Every Nautilus cruise also sees its fair share of marine megafauna. No matter what the main goal of the cruise is the Corps of Exploration will always stop to examine fish, cephalopods, sea cucumbers, crustaceans, sharks, and more.
While much of the seafloor is relatively calm and stable, the areas at tectonic plate boundaries are far from it. The same forces that create and destroy sections of the Earth's crust produce volcanoes, hydrothermal vents, geologic hazards, and more. These phenomena range from beautiful and benign to potentially deadly, and, like everything else miles below the surface, much remains unknown to scientists. Nautilus hosts scientists studying all facets of marine geology, all trying to better understand the mysteries of the Earth.

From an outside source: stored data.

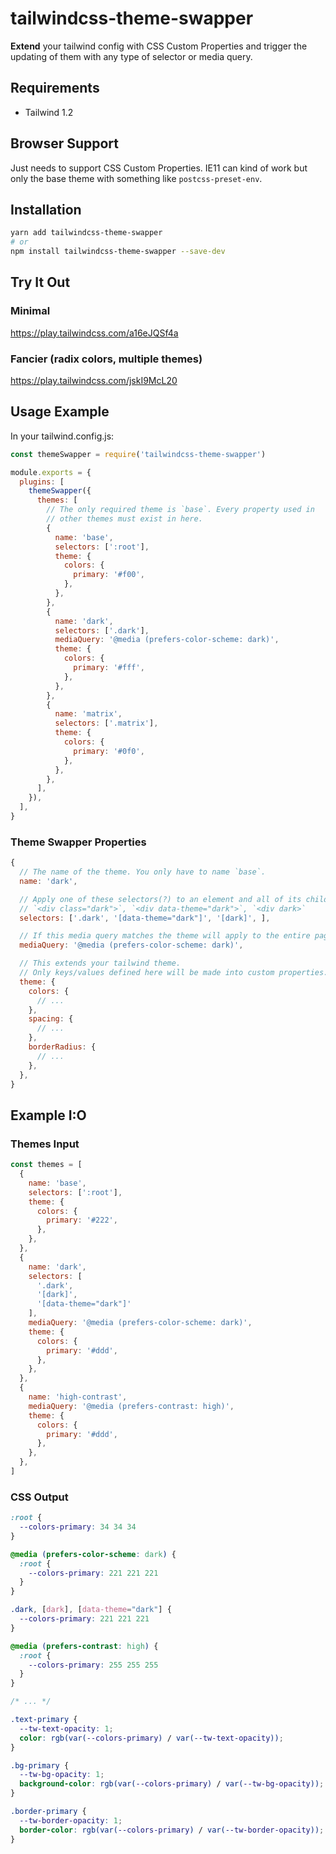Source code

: # tailwindcss-theme-swapper

**Extend** your tailwind config with CSS Custom Properties and trigger the updating of them with any type of selector or media query.

## Requirements

* Tailwind 1.2

## Browser Support

Just needs to support CSS Custom Properties. IE11 can kind of work but only the base theme with something like `postcss-preset-env`.

## Installation

```bash
yarn add tailwindcss-theme-swapper
# or
npm install tailwindcss-theme-swapper --save-dev
```

## Try It Out

### Minimal
https://play.tailwindcss.com/a16eJQSf4a

### Fancier (radix colors, multiple themes)
https://play.tailwindcss.com/jskI9McL20

## Usage Example

In your tailwind.config.js:

```js
const themeSwapper = require('tailwindcss-theme-swapper')

module.exports = {
  plugins: [
    themeSwapper({
      themes: [
        // The only required theme is `base`. Every property used in
        // other themes must exist in here.
        {
          name: 'base',
          selectors: [':root'],
          theme: {
            colors: {
              primary: '#f00',
            },
          },
        },
        {
          name: 'dark',
          selectors: ['.dark'],
          mediaQuery: '@media (prefers-color-scheme: dark)',
          theme: {
            colors: {
              primary: '#fff',
            },
          },
        },
        {
          name: 'matrix',
          selectors: ['.matrix'],
          theme: {
            colors: {
              primary: '#0f0',
            },
          },
        },
      ],
    }),
  ],
}
```

### Theme Swapper Properties

```js
{
  // The name of the theme. You only have to name `base`.
  name: 'dark',

  // Apply one of these selectors(?) to an element and all of its children to use that theme.
  // `<div class="dark">`, `<div data-theme="dark">`, `<div dark>`
  selectors: ['.dark', '[data-theme="dark"]', '[dark]', ],

  // If this media query matches the theme will apply to the entire page.
  mediaQuery: '@media (prefers-color-scheme: dark)',

  // This extends your tailwind theme.
  // Only keys/values defined here will be made into custom properties.
  theme: {
    colors: {
      // ...
    },
    spacing: {
      // ...
    },
    borderRadius: {
      // ...
    },
  },
}
```

## Example I:O

### Themes Input

```js
const themes = [
  {
    name: 'base',
    selectors: [':root'],
    theme: {
      colors: {
        primary: '#222',
      },
    },
  },
  {
    name: 'dark',
    selectors: [
      '.dark',
      '[dark]',
      '[data-theme="dark"]'
    ],
    mediaQuery: '@media (prefers-color-scheme: dark)',
    theme: {
      colors: {
        primary: '#ddd',
      },
    },
  },
  {
    name: 'high-contrast',
    mediaQuery: '@media (prefers-contrast: high)',
    theme: {
      colors: {
        primary: '#ddd',
      },
    },
  },
]
```

### CSS Output

```css
:root {
  --colors-primary: 34 34 34
}

@media (prefers-color-scheme: dark) {
  :root {
    --colors-primary: 221 221 221
  }
}

.dark, [dark], [data-theme="dark"] {
  --colors-primary: 221 221 221
}

@media (prefers-contrast: high) {
  :root {
    --colors-primary: 255 255 255
  }
}

/* ... */

.text-primary {
  --tw-text-opacity: 1;
  color: rgb(var(--colors-primary) / var(--tw-text-opacity));
}

.bg-primary {
  --tw-bg-opacity: 1;
  background-color: rgb(var(--colors-primary) / var(--tw-bg-opacity));
}

.border-primary {
  --tw-border-opacity: 1;
  border-color: rgb(var(--colors-primary) / var(--tw-border-opacity));
}
```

The processes that form hydrothermal vents are complicated, beginning when water is forced beneath the Earth's crust. It is superheated by tectonic forces and loaded with chemicals before jetting back out into the open ocean. Those chemicals precipitate in the cold ocean water to form beautiful chimneys and spires. Nautilus has visited hydrothermal vent sites around the world, from the gold and silver filled spires deep in crater of the Kolumbo volcano to the shrimp-covered towers of the Mid-Cayman Rise.
While exploring in the Caribbean, much of the Earth systems research of the Nautilus Exploration Program focused on geologic hazard sites. These are areas of the seafloor that could be prone to earthquakes or landslides that could have devastating effects on land through the generation of deadly tsunamis. Scientists hope that the data gathered by Nautilus will potentially lead to improved methods of predicting these catastrophic events in the future.
Humans have been sailing the global ocean in one form or another for over 7,000 years. Throughout those long centuries, thousands and thousands of ships have been brought beneath the waves by weather, by war, by mutiny. The seafloor provides an often untouched record of human history, and is a veritable treasure trove for archeologists looking to learn a little bit more about the complex saga of humanity.
For its first few years of exploration E/V Nautilus was based in the Black, Mediterranean, and Aegean Seas. These bodies of water are home to some of the most ancient shipwrecks ever discovered. During those short three years Nautilus looked at over 50 shipwrecks, ranging from 2,000 year old merchant vessels to a World War II-era aircraft. Many of the most ancient shipwrecks are defined by their amphora, the clay pots used by ancient civilizations to ship wines, oils, nuts, and more. Thanks to the oxygen-depleted waters of the Black Sea, many of the ships there have been untouched by decomposing bacteria.
Since moving into the Western Hemisphere, Nautilus has been involved in one major shipwreck site - the Monterrey Wrecks. After the archeological team recovered a number of artifacts from the original known wreck, Monterrey A, the ship moved on to visit two previously unexplored sonar targets to reveal two new shipwrecks, Monterrey B and C respectively. The three 19th century ships all sunk within a mile of one another, raising even more questions for archeologists.
The future holds more archeology for E/V Nautilus as the Corps of Exploration visits U-Boat sites, downed oil tankers, and more.